Does the RBA know what it is doing?
All this is due to trying to solve a problem largely caused by over-stimulation by both fiscal and monetary policy during Covid. That crisis was fully predictable. Yet, in his final speech as governor, Lowe said “the RBA and government provided too much economic support – but that conclusion was only possible with the benefit of hindsight”.
He was paid a fortune to be wise in foresight, not to be wise in hindsight!
The Covid stimulus resulted in a situation of there being too much money in the community chasing too few goods. And that is the problem that the RBA seems to be trying to solve now – but it is mainly only taking money from those who have mortgages. Counter effective is that at the same time the RBA effectively gives money to others through higher interest on deposits. Further, businesses pass on the rate increases via higher prices.

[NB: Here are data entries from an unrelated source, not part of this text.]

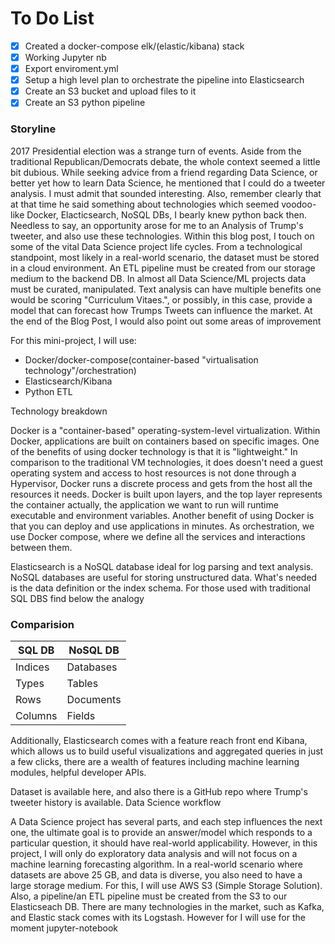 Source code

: # To Do List

- [X] Created a docker-compose elk/(elastic/kibana) stack
- [X] Working Jupyter nb
- [X] Export enviroment.yml
- [X] Setup a high level plan to orchestrate the pipeline into Elasticsearch
- [X] Create an S3 bucket and upload files to it
- [X] Create an S3 python pipeline

### Storyline

2017 Presidential election was a strange turn of events. Aside from the traditional Republican/Democrats debate, the whole context seemed a little bit dubious. While seeking advice from a friend regarding Data Science, or better yet how to learn Data Science, he mentioned that I could do a tweeter analysis. I must admit that sounded interesting. Also, remember clearly that at that time he said something about technologies which seemed voodoo-like Docker, Elacticsearch, NoSQL DBs, I bearly knew python back then. Needless to say, an opportunity arose for me to an Analysis of Trump's tweeter, and also use these technologies. Within this blog post, I touch on some of the vital Data Science project life cycles. From a technological standpoint, most likely in a real-world scenario, the dataset must be stored in a cloud environment. An ETL pipeline must be created from our storage medium to the backend DB. In almost all Data Science/ML projects data must be curated, manipulated. Text analysis can have multiple benefits one would be scoring "Curriculum Vitaes.", or possibly, in this case, provide a model that can forecast how Trumps Tweets can influence the market. At the end of the Blog Post, I would also point out some areas of improvement

For this mini-project, I will use:

* Docker/docker-compose(container-based "virtualisation technology"/orchestration)
* Elasticsearch/Kibana
* Python ETL

Technology breakdown

Docker is a "container-based" operating-system-level virtualization. Within Docker, applications are built on containers based on specific images. One of the benefits of using docker technology is that it is "lightweight." In comparison to the traditional VM technologies, it does doesn't need a guest operating system and access to host resources is not done through a Hypervisor, Docker runs a discrete process and gets from the host all the resources it needs. Docker is built upon layers, and the top layer represents the container actually, the application we want to run will runtime executable and environment variables. Another benefit of using Docker is that you can deploy and use applications in minutes. As orchestration, we use Docker compose, where we define all the services and interactions between them.

Elasticsearch is a NoSQL database ideal for log parsing and text analysis. NoSQL databases are useful for storing unstructured data. What's needed is the data definition or the index schema. For those used with traditional SQL DBS find below the analogy

### Comparision
SQL DB | NoSQL DB
| --- | --- |
Indices | Databases |
Types | Tables |
Rows | Documents |
Columns | Fields |

Additionally, Elasticsearch comes with a feature reach front end Kibana, which allows us to build useful visualizations and aggregated queries in just a few clicks, there are a wealth of features including machine learning modules, helpful developer APIs.

Dataset is available here, and also there is a GitHub repo where Trump's tweeter history is available.
Data Science workflow

A Data Science project has several parts, and each step influences the next one, the ultimate goal is to provide an answer/model which responds to a particular question, it should have real-world applicability. However, in this project, I will only do exploratory data analysis and will not focus on a machine learning forecasting algorithm. In a real-world scenario where datasets are above 25 GB, and data is diverse, you also need to have a large storage medium. For this, I will use AWS S3 (Simple Storage Solution). Also, a pipeline/an ETL pipeline must be created from the S3 to our Elasticseach DB. There are many technologies in the market, such as Kafka, and Elastic stack comes with its Logstash. However for I will use for the moment jupyter-notebook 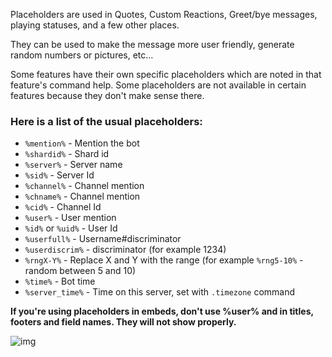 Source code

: Placeholders are used in Quotes, Custom Reactions, Greet/bye messages, playing statuses, and a few other places.  

They can be used to make the message more user friendly, generate random numbers or pictures, etc...  

Some features have their own specific placeholders which are noted in that feature's command help. Some placeholders are not available in certain features because they don't make sense there.

### Here is a list of the usual placeholders:  
- `%mention%` - Mention the bot  
- `%shardid%` - Shard id
- `%server%` - Server name  
- `%sid%` - Server Id  
- `%channel%` - Channel mention  
- `%chname%` - Channel mention
- `%cid%` - Channel Id  
- `%user%` - User mention
- `%id%` or `%uid%` -  User Id
- `%userfull%` - Username#discriminator
- `%userdiscrim%` - discriminator (for example 1234)
- `%rngX-Y%` - Replace X and Y with the range (for example `%rng5-10%` - random between 5 and 10)
- `%time%` - Bot time
- `%server_time%` - Time on this server, set with `.timezone` command

**If you're using placeholders in embeds, don't use %user% and  in titles, footers and field names. They will not show properly.**

![img](http://i.imgur.com/eEqRUFU.jpg) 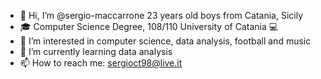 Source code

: - 👋 Hi, I’m @sergio-maccarrone 23 years old boys from Catania, Sicily
- :mortar_board: Computer Science Degree, 108/110 University of Catania :computer: 
- 👀 I’m interested in computer science, data analysis, football and music
- 🌱 I’m currently learning data analysis
- 📫 How to reach me: sergioct98@live.it

<!---
sergio-maccarrone/sergio-maccarrone is a ✨ special ✨ repository because its `README.md` (this file) appears on your GitHub profile.
You can click the Preview link to take a look at your changes.
--->
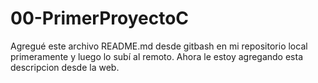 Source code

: # 00-PrimerProyectoC
Agregué este archivo README.md desde gitbash en mi repositorio local primeramente y luego lo subí al remoto. Ahora le estoy agregando esta descripcion desde la web.
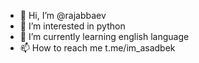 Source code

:- 👋 Hi, I’m @rajabbaev
- 👀 I’m interested in python
- 🌱 I’m currently learning english language 
- 📫 How to reach me t.me/im_asadbek
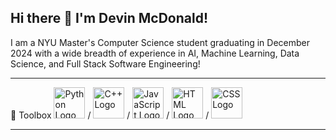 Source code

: ## Hi there 👋 I'm Devin McDonald!

I am a NYU Master's Computer Science student graduating in December 2024 with a wide breadth of experience in AI, Machine Learning, Data Science, and Full Stack Software Engineering!

---

🧰 Toolbox
<img src="https://cdn.worldvectorlogo.com/logos/python.svg" alt="Python Logo" width="50" height="50"/> /
<img src="https://cdn.worldvectorlogo.com/logos/C.svg" alt="C++ Logo" width="50" height="50"/> /
<img src="https://cdn.worldvectorlogo.com/logos/javascript.svg" alt="JavaScript Logo" width="50" height="50"/> /
<img src="https://cdn.worldvectorlogo.com/logos/html.svg" alt="HTML Logo" width="50" height="50"/> /
<img src="https://cdn.worldvectorlogo.com/logos/css3.svg" alt="CSS Logo" width="50" height="50"/>

---
<!--
**devmcdonald/devmcdonald** is a ✨ _special_ ✨ repository because its `README.md` (this file) appears on your GitHub profile.

Here are some ideas to get you started:

- 🔭 I’m currently working on ...
- 🌱 I’m currently learning ...
- 👯 I’m looking to collaborate on ...
- 🤔 I’m looking for help with ...
- 💬 Ask me about ...
- 📫 How to reach me: ...
- 😄 Pronouns: ...
- ⚡ Fun fact: ...
-->
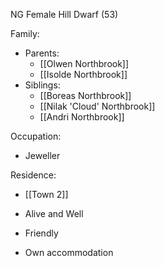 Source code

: NG Female Hill Dwarf (53)

Family:
- Parents:
	- [[Olwen Northbrook]]
	- [[Isolde Northbrook]]
- Siblings:
	- [[Boreas Northbrook]]
	- [[Nilak 'Cloud' Northbrook]]
	- [[Andri Northbrook]]

Occupation:
- Jeweller 

Residence:
- [[Town 2]] 


- Alive and Well
- Friendly
- Own accommodation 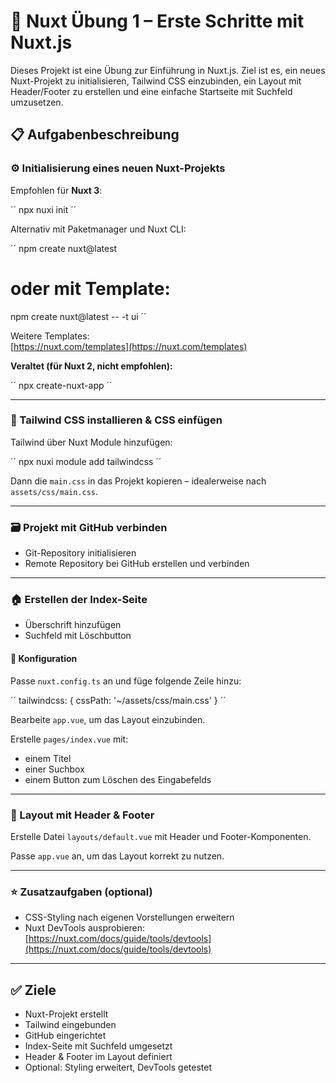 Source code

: # 🚀 Nuxt Übung 1 – Erste Schritte mit Nuxt.js

Dieses Projekt ist eine Übung zur Einführung in Nuxt.js. Ziel ist es, ein neues Nuxt-Projekt zu initialisieren, Tailwind CSS einzubinden, ein Layout mit Header/Footer zu erstellen und eine einfache Startseite mit Suchfeld umzusetzen.

## 📋 Aufgabenbeschreibung

### ⚙️ Initialisierung eines neuen Nuxt-Projekts

Empfohlen für **Nuxt 3**:

´´
npx nuxi init <projektname>
´´

Alternativ mit Paketmanager und Nuxt CLI:

´´
npm create nuxt@latest <projektname>
# oder mit Template:
npm create nuxt@latest -- -t ui
´´

Weitere Templates:  
[https://nuxt.com/templates](https://nuxt.com/templates)

**Veraltet (für Nuxt 2, nicht empfohlen):**

´´
npx create-nuxt-app <projektname>
´´

---

### 🎨 Tailwind CSS installieren & CSS einfügen

Tailwind über Nuxt Module hinzufügen:

´´
npx nuxi module add tailwindcss
´´

Dann die `main.css` in das Projekt kopieren – idealerweise nach `assets/css/main.css`.

---

### 🗃️ Projekt mit GitHub verbinden

- Git-Repository initialisieren
- Remote Repository bei GitHub erstellen und verbinden

---

### 🏠 Erstellen der Index-Seite

- Überschrift hinzufügen
- Suchfeld mit Löschbutton

#### 🔧 Konfiguration

Passe `nuxt.config.ts` an und füge folgende Zeile hinzu:

´´
  tailwindcss: {
    cssPath: '~/assets/css/main.css'
  }
´´

Bearbeite `app.vue`, um das Layout einzubinden.

Erstelle `pages/index.vue` mit:

- einem Titel
- einer Suchbox
- einem Button zum Löschen des Eingabefelds

---

### 🧱 Layout mit Header & Footer

Erstelle Datei `layouts/default.vue` mit Header und Footer-Komponenten.

Passe `app.vue` an, um das Layout korrekt zu nutzen.

---

### ⭐️ Zusatzaufgaben (optional)

- CSS-Styling nach eigenen Vorstellungen erweitern
- Nuxt DevTools ausprobieren:  
  [https://nuxt.com/docs/guide/tools/devtools](https://nuxt.com/docs/guide/tools/devtools)

---

## ✅ Ziele

- Nuxt-Projekt erstellt  
- Tailwind eingebunden  
- GitHub eingerichtet  
- Index-Seite mit Suchfeld umgesetzt  
- Header & Footer im Layout definiert  
- Optional: Styling erweitert, DevTools getestet

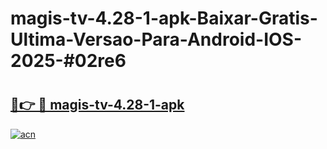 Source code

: # magis-tv-4.28-1-apk-Baixar-Gratis-Ultima-Versao-Para-Android-IOS-2025-#02re6

# <h2><a href="https://ainizakaria.my?title=magis-tv-4.28-1-apk&ref=22M">🔗👉 🔴 magis-tv-4.28-1-apk</a></h2>

[![acn](https://github.com/user-attachments/assets/0f9c940e-d8b0-45ae-aac7-cd30a18b3e1c)](https://ainizakaria.my?title=magis-tv-4.28-1-apk&ref=22M)

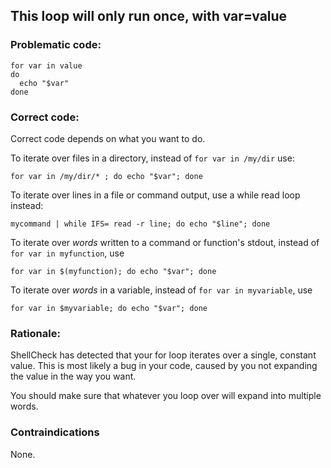 ## This loop will only run once, with var=value

### Problematic code:

    for var in value
    do
      echo "$var"
    done

### Correct code:

Correct code depends on what you want to do. 

To iterate over files in a directory, instead of `for var in /my/dir` use:

    for var in /my/dir/* ; do echo "$var"; done

To iterate over lines in a file or command output, use a while read loop instead:

    mycommand | while IFS= read -r line; do echo "$line"; done

To iterate over *words* written to a command or function's stdout, instead of `for var in myfunction`, use

    for var in $(myfunction); do echo "$var"; done

To iterate over *words* in a variable, instead of  `for var in myvariable`, use

    for var in $myvariable; do echo "$var"; done



### Rationale:

ShellCheck has detected that your for loop iterates over a single, constant value. This is most likely a bug in your code, caused by you not expanding the value in the way you want.

You should make sure that whatever you loop over will expand into multiple words. 

### Contraindications

None.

Other actions should be taken by the government at the same time to ensure the burdens or benefits are more equally spread. For example a 25% GST on luxury items would dampen expenditure from high income earners, even if they have mortgages.
Apart from being grossly unfairly targeted, we have to ask whether the RBA’s policies work, do they do any good at all? Since the 1990s inequality in income and wealth has ballooned.
Divided macroeconomic responsibilities do not work
Too often government fiscal policy does the opposite to the RBA at the same time, with one stimulating by adding money to the economy while the other takes it out.
To illustrate, the federal government has provided energy relief to help households with the cost-of-living crisis. But this is not much different to the Treasurer deciding to give mortgage relief to those affected by the latest interest rate rises caused by the RBA!
The RBA rigidly chooses to manage our economic woes by sticking to a questionable inflation band concocted thirty years ago. But why, instead, not have a 2% to 3% band for the cash rate, or better, 2% to 3% for unemployment!
Unhappily for our country, the federal governments of either party, find taxation and spending decisions to be too hard politically. Thus they have been willing to leave the bulk of so-called economic management to the central bank and for them to take any blame.
And there are more cruel rate rises to come!
Some economists wrongly think Melbourne Cup day will be our last rate rise. However, the stage-three tax cuts are to begin in July next year. If they go ahead, they will change Australia for the worse, forever. And inflation could skyrocket as high-income earners will have far more money than they know what to do with. Under the current macroeconomic management regime, what the federal government gives away, the RBA will have to take back with massive interest rate rises.
And the bunnies having to pay will be the 3.5 million households with mortgages!
That is all unconscionable. Fiscal policy and monetary policy need to work together. The RBA can no longer remain independent.